Oh, and no matter how much Simian Mobile Disco love Simon Baker's remix of 'Sleep Deprivation' (apparently quite a lot) they need to stop being so coy. The original is probably the best pure club track they have ever done and to snub it is unnecessary.

It starts brilliantly. It isnt as good as their Bugged Out mix. It becomes slightly less exciting towards the end. It's still the best fabric album in a while. Go figure.

BP x

Album Review: V - Van She

It seems a lifetime ago that Van She's original five-track EP came out and as such a significant level of expectation potentially burdens this release. Things aren't made any easier by the fractured styles the band have meta-morphasised throughout this period and it is interesting to see how they address this point within an album strucuture.

The answer is actually straight forward, if slightly disappointing. V is a rock album, plain and simple, and so everything fits within the template of early singles 'The Cat & The Eye' and 'Strangers'. That disappointment isn't to suggest what is here isn't good, it is.

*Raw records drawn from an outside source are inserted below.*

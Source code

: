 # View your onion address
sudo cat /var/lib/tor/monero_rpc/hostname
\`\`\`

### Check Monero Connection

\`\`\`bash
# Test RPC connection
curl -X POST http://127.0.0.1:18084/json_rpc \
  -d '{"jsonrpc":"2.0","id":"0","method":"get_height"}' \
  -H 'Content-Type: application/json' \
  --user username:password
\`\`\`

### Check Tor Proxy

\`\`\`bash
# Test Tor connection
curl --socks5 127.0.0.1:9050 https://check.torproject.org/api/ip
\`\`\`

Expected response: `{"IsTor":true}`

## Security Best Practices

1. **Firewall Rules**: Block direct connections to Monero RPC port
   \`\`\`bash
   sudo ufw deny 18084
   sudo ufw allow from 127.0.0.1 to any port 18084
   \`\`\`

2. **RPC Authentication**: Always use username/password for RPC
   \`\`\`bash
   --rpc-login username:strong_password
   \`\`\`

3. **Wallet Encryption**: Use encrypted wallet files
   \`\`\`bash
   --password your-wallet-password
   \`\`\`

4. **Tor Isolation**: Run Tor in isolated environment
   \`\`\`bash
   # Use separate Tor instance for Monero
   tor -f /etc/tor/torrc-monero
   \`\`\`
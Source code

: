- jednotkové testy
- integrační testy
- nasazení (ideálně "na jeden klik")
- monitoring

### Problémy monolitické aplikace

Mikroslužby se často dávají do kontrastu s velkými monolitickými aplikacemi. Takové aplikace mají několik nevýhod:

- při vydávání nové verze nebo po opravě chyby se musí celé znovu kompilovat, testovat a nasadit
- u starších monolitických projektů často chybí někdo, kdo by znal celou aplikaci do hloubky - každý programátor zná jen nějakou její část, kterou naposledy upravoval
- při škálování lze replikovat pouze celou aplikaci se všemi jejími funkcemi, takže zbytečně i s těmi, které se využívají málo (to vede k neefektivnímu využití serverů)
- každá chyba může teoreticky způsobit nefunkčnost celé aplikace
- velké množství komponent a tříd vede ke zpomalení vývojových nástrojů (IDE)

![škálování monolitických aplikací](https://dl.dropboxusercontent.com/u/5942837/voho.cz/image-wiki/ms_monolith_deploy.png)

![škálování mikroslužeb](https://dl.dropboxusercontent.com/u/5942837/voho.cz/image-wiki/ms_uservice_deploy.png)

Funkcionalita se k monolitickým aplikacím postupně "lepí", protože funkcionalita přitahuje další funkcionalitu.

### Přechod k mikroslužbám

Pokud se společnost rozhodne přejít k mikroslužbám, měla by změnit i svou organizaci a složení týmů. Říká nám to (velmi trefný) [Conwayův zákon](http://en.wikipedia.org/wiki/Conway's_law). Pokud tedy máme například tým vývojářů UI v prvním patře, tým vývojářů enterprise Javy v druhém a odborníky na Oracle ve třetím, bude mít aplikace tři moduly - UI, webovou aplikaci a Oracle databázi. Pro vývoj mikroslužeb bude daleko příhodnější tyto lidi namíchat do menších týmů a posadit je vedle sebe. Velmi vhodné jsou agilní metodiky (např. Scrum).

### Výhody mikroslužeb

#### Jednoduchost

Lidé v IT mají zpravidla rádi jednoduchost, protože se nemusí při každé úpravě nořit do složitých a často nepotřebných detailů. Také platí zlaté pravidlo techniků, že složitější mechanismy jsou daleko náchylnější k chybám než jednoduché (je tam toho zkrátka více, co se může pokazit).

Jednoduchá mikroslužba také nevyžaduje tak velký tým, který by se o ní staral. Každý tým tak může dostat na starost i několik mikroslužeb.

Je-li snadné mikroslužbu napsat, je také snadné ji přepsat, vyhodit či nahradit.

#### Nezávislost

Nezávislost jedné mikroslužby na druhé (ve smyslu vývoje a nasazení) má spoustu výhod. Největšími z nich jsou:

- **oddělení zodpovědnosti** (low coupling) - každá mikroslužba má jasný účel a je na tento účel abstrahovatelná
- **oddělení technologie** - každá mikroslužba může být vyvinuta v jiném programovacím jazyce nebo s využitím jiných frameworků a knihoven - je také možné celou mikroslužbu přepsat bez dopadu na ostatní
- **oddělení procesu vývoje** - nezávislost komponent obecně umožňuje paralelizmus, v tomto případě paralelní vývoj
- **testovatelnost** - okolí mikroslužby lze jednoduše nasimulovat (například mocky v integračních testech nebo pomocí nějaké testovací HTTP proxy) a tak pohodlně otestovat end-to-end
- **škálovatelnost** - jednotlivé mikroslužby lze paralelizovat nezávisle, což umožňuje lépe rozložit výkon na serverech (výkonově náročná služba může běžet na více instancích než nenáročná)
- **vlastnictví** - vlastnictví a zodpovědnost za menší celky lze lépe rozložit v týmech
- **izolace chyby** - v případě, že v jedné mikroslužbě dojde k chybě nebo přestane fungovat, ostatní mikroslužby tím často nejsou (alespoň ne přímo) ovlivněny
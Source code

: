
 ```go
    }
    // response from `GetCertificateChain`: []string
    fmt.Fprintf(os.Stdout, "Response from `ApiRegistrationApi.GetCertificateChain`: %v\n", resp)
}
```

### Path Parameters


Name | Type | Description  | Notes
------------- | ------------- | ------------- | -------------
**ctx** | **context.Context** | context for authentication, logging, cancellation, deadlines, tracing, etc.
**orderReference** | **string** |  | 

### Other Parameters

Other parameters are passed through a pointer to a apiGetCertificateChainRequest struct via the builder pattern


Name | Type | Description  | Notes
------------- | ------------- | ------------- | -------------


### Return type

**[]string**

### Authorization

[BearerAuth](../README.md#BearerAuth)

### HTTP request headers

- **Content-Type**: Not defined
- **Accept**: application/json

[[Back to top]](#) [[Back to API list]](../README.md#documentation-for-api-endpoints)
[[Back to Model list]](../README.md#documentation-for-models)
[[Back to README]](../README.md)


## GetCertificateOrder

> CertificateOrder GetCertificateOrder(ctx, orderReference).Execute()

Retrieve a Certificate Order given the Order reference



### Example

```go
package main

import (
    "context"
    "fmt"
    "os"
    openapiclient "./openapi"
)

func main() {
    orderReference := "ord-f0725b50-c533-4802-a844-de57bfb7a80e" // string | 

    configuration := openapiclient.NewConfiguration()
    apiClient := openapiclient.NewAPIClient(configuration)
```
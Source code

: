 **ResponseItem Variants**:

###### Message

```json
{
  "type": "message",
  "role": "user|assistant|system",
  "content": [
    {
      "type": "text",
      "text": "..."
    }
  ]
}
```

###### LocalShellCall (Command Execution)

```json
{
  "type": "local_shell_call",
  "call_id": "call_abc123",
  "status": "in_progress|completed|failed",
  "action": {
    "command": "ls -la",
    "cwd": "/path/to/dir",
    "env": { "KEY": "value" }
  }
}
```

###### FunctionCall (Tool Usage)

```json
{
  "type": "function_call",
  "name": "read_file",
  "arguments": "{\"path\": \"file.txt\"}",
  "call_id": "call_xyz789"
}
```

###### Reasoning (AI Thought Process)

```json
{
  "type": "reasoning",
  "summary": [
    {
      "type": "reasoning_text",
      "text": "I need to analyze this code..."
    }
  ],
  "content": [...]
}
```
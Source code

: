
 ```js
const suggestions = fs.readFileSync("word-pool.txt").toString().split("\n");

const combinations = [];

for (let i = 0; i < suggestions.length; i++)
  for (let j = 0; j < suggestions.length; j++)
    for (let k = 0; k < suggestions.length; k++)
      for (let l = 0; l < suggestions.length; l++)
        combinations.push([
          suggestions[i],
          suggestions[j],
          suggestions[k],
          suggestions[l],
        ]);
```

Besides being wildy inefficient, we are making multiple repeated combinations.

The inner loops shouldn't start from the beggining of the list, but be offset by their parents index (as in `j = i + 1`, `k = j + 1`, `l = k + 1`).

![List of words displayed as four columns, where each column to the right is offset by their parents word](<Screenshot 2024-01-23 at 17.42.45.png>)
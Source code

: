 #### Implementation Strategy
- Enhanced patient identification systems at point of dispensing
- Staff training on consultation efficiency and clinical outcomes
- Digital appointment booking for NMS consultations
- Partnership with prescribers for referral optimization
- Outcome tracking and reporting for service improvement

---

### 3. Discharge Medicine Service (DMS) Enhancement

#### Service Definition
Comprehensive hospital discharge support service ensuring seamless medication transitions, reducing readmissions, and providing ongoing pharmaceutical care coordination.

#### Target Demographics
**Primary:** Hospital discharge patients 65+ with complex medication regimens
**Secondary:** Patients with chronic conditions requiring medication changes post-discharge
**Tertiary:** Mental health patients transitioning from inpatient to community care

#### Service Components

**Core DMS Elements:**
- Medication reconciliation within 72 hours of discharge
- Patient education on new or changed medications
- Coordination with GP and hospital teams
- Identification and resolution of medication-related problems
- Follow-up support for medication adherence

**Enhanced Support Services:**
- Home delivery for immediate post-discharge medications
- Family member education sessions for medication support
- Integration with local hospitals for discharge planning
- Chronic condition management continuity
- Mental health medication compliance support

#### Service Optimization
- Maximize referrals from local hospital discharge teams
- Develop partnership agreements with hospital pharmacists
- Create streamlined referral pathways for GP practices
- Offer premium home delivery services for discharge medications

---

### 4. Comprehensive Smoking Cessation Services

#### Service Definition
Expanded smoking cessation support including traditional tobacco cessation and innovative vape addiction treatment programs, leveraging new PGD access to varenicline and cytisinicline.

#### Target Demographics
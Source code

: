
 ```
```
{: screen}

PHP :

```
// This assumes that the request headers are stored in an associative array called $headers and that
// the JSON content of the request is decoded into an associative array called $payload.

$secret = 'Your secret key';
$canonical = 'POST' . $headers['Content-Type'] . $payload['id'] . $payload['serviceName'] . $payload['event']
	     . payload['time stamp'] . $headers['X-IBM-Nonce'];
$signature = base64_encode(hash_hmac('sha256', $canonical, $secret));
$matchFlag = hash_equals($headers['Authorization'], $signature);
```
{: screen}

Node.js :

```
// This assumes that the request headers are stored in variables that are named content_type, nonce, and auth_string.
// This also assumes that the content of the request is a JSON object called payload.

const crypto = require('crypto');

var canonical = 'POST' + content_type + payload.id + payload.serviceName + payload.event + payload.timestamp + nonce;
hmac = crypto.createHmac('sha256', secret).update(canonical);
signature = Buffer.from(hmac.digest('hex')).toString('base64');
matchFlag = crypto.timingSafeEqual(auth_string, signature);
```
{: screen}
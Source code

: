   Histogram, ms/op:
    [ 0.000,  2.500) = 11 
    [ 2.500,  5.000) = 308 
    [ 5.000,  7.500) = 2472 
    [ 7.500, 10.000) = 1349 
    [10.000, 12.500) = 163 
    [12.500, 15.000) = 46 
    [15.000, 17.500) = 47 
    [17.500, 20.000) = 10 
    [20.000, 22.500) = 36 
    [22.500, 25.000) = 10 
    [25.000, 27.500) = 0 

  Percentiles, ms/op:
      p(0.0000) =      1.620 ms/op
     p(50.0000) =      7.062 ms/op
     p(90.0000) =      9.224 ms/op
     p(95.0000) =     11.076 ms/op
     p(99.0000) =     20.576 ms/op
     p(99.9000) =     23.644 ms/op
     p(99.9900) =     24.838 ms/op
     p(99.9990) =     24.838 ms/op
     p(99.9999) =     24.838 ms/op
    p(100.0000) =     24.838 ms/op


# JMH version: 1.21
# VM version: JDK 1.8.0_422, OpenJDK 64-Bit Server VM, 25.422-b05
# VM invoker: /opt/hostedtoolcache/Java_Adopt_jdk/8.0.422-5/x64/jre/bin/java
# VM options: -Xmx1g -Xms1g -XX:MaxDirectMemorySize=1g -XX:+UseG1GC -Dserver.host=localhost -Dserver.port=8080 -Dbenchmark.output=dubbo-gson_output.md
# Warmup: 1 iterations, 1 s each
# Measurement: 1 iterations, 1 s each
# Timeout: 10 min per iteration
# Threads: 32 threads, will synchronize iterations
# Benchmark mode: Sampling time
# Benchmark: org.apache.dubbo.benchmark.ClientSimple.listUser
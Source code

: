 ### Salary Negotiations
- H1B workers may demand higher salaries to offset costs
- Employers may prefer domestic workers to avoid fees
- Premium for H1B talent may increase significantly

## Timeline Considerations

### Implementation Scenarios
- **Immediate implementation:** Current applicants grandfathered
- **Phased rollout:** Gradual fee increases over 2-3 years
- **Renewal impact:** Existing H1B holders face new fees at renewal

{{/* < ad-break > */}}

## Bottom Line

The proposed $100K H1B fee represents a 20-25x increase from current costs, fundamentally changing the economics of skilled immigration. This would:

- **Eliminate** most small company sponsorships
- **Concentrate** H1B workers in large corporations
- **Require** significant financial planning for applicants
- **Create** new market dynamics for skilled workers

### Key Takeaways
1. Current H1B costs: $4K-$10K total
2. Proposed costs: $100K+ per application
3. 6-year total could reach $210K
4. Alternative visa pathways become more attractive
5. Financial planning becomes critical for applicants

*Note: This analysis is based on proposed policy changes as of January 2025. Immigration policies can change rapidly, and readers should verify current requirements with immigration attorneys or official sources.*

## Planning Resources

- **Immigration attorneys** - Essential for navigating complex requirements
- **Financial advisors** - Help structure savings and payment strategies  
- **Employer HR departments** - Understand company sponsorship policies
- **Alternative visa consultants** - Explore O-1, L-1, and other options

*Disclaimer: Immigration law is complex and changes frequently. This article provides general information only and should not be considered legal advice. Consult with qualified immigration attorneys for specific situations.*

Within the new context both of the aforementioned tracks shine, whilst 'Changes' sounds reminiscent of Zoot Woman's muted and monochromatic take on pop music and 'It Could Be The Same' and closer 'On The Edge' show a darker side.

Atmosphere abounds, V is just perhaps more sophisticated than we had come to expect. Even the gorgeous 80s cocaine ride of an anthem that is 'Kelly' has been revised and toned down slightly into something slightly more subtle.

V is a lush album and what it loses in excitement it gains in cohesiveness, accesibility and maturity. BlackPlastic may well be playing it all summer but you can be sure a little part of us is hoping for the next album to encapsulate the dayglo acid excessiveness of remix side project Van She Tech.